[The task] State the number of lines in the records that contain "metric", with no other words.

── Input for this task ──

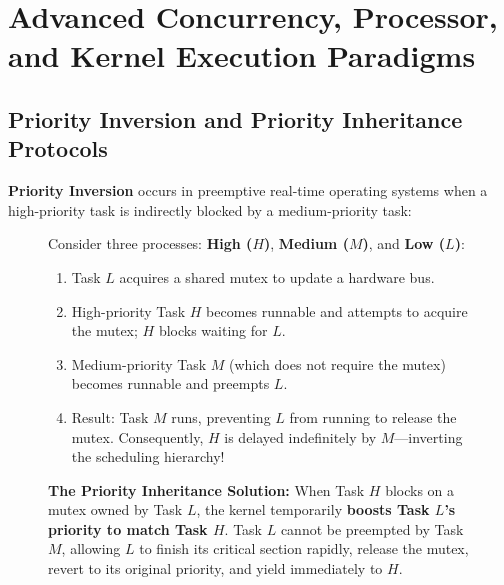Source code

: \section{Advanced Concurrency, Processor, and Kernel Execution Paradigms}
\label{sec:os_adv_kernel_concurrency}

\subsection{Priority Inversion and Priority Inheritance Protocols}
\textbf{Priority Inversion} occurs in preemptive real-time operating systems when a high-priority task is indirectly blocked by a medium-priority task:
\begin{figure}[htbp]
\centering
\begin{tcolorbox}[colback=codebg, colframe=primary, title=\textbf{Priority Inversion Scenario (Mars Pathfinder Incident, 1997)}]
Consider three processes: \textbf{High ($H$)}, \textbf{Medium ($M$)}, and \textbf{Low ($L$)}:
\begin{enumerate}
    \item Task $L$ acquires a shared mutex to update a hardware bus.
    \item High-priority Task $H$ becomes runnable and attempts to acquire the mutex; $H$ blocks waiting for $L$.
    \item Medium-priority Task $M$ (which does not require the mutex) becomes runnable and preempts $L$.
    \item Result: Task $M$ runs, preventing $L$ from running to release the mutex. Consequently, $H$ is delayed indefinitely by $M$—inverting the scheduling hierarchy!
\end{enumerate}
\textbf{The Priority Inheritance Solution:} When Task $H$ blocks on a mutex owned by Task $L$, the kernel temporarily \textbf{boosts Task $L$'s priority to match Task $H$}. Task $L$ cannot be preempted by Task $M$, allowing $L$ to finish its critical section rapidly, release the mutex, revert to its original priority, and yield immediately to $H$.
\end{tcolorbox}
\end{figure}

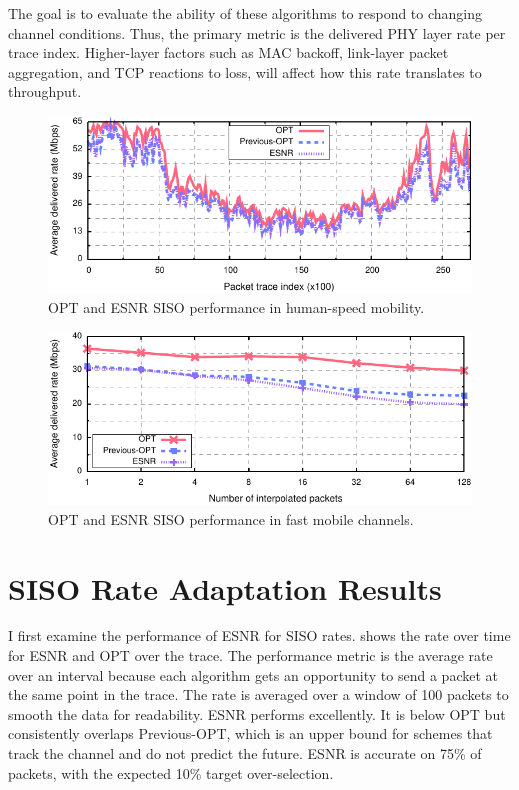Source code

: The goal is to evaluate the ability of these algorithms to respond to changing channel conditions. Thus, the primary metric is the delivered PHY layer rate per trace index. Higher-layer factors such as MAC backoff, link-layer packet aggregation, and TCP reactions to loss, will affect how this rate translates to throughput.

\begin{figure}[t]
      \centering
      \includegraphics[width=\textwidth]{figures/rate/siso_rate_time_opt_eff.pdf}
      \caption{\label{fig:siso_rate_time_opt_eff} OPT and ESNR SISO performance in human-speed mobility.}
\end{figure}

\begin{figure}[t]
      \centering
      \includegraphics[width=\textwidth]{figures/rate/siso_rate_skip_opt_eff.pdf}
      \caption{\label{fig:siso_rate_skip_opt_eff} OPT and ESNR SISO performance in fast mobile channels.}
\end{figure}



\section{SISO Rate Adaptation Results}
I first examine the performance of ESNR for SISO rates.  shows the rate over time for ESNR and OPT over the trace. The performance metric is the average rate over an interval because each algorithm gets an opportunity to send a packet at the same point in the trace. The rate is averaged over a window of 100 packets to smooth the data for readability. ESNR performs excellently. It is below OPT but consistently overlaps Previous-OPT, which is an upper bound for schemes that track the channel and do not predict the future. ESNR is accurate on 75\% of packets, with the expected 10\% target over-selection.

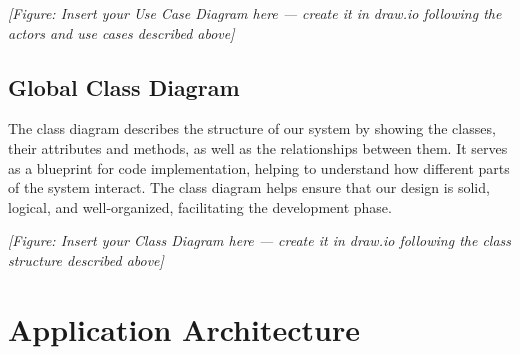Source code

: \textit{[Figure: Insert your Use Case Diagram here — create it in draw.io following the actors and use cases described above]}

\subsection{Global Class Diagram}

The class diagram describes the structure of our system by showing the classes, their attributes and methods, as well as the relationships between them. It serves as a blueprint for code implementation, helping to understand how different parts of the system interact. The class diagram helps ensure that our design is solid, logical, and well-organized, facilitating the development phase.

%
%
%
%
%
%

\textit{[Figure: Insert your Class Diagram here — create it in draw.io following the class structure described above]}

\section{Application Architecture}

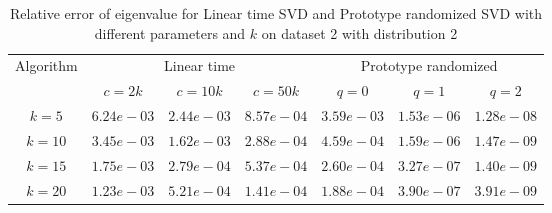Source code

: \begin{table}\label{sigma22}
\centering
\begin{tabular}{|c|c|c|c|c|c|c|}

\hline
\multirow{2}{*}{ Algorithm} &\multicolumn{3}{c|}{Linear time} &\multicolumn{3}{c|}{Prototype randomized}\\\cline{2-7}
 &$c=2k$ &$c=10k$ &$c=50k$ &$q=0$ &$q=1$ &$q=2$\\\hline
$k=5$ & $6.24e-03$ & $2.44e-03$ & $8.57e-04$ & $3.59e-03$ & $1.53e-06$ & $1.28e-08$\\\hline
$k=10$ & $3.45e-03$ & $1.62e-03$ & $2.88e-04$ & $4.59e-04$ & $1.59e-06$ & $1.47e-09$\\\hline
$k=15$ & $1.75e-03$ & $2.79e-04$ & $5.37e-04$ & $2.60e-04$ & $3.27e-07$ & $1.40e-09$\\\hline
$k=20$ & $1.23e-03$ & $5.21e-04$ & $1.41e-04$ & $1.88e-04$ & $3.90e-07$ & $3.91e-09$\\\hline
\end{tabular}
\caption{Relative error of eigenvalue for Linear time SVD and Prototype randomized SVD with different parameters and $k$ on dataset 2 with distribution 2}
\end{table}
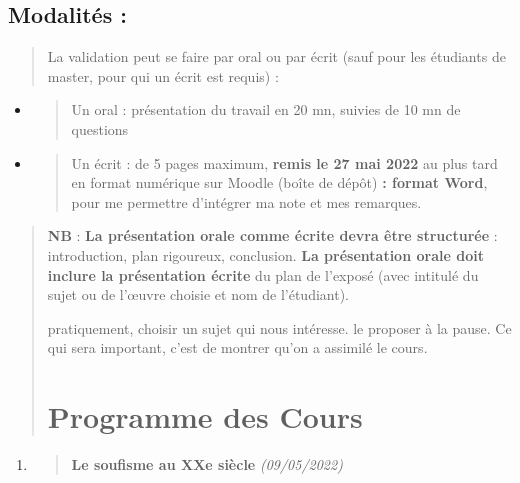 \hypertarget{modalituxe9s}{%
\subsection{Modalités :}\label{modalituxe9s}}

\begin{quote}
La validation peut se faire par oral ou par écrit (sauf pour les
étudiants de master, pour qui un écrit est requis) :
\end{quote}

\begin{itemize}
\item
  \begin{quote}
  Un oral : présentation du travail en 20 mn, suivies de 10 mn de
  questions
  \end{quote}
\item
  \begin{quote}
  Un écrit : de 5 pages maximum, \textbf{remis le 27 mai 2022} au plus
  tard en format numérique sur Moodle (boîte de dépôt) \textbf{: format
  Word}, pour me permettre d'intégrer ma note et mes remarques.
  \end{quote}
\end{itemize}

\begin{quote}
\textbf{NB} : \textbf{La présentation orale comme écrite devra être
structurée} : introduction, plan rigoureux, conclusion. \textbf{La
présentation orale doit inclure la présentation écrite} du plan de
l'exposé (avec intitulé du sujet ou de l'œuvre choisie et nom de
l'étudiant).



pratiquement, choisir un sujet qui nous intéresse. le proposer à la pause.
Ce qui sera important, c'est de montrer qu'on a assimilé le cours.


\section{Programme des Cours}
\end{quote}

 
\begin{enumerate}
\def\labelenumi{\arabic{enumi}.}
\setcounter{enumi}{2}
\item
  \begin{quote}
  \textbf{{Le soufisme au XXe siècle}} \emph{(09/05/2022)}
  \end{quote}
\end{enumerate}

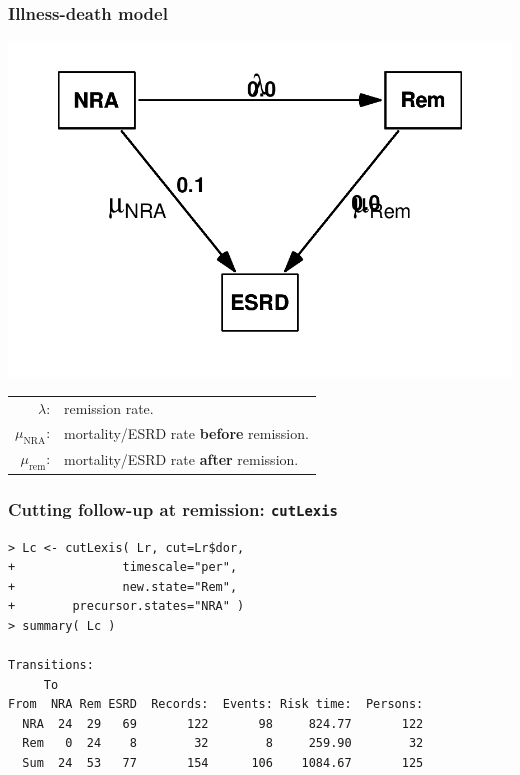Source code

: \begin{frame}
   \frametitle{Illness-death model}
\begin{center}
\includegraphics[height=0.6\textheight,keepaspectratio]{./NRA-death-par3}
\end{center}
\vspace*{-2em}
\begin{tabular}{rl}
$\lambda$: & remission rate.\\
$\mu_\text{NRA}$: & mortality/ESRD rate \textbf{before} remission.\\
$\mu_\text{rem}$: & mortality/ESRD rate \textbf{after} remission.
\end{tabular}
\end{frame}

\begin{frame}[fragile]
  \frametitle{Cutting follow-up at remission: \texttt{cutLexis}}
\renewcommand{\baselinestretch}{0.8}
\footnotesize
\begin{verbatim}
> Lc <- cutLexis( Lr, cut=Lr$dor,
+               timescale="per",
+               new.state="Rem",
+        precursor.states="NRA" )
> summary( Lc )

Transitions:
     To
From  NRA Rem ESRD  Records:  Events: Risk time:  Persons:
  NRA  24  29   69       122       98     824.77       122
  Rem   0  24    8        32        8     259.90        32
  Sum  24  53   77       154      106    1084.67       125
\end{verbatim}
\normalsize
\renewcommand{\baselinestretch}{1.0}
\end{frame}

───

[Solution for this exercise] 2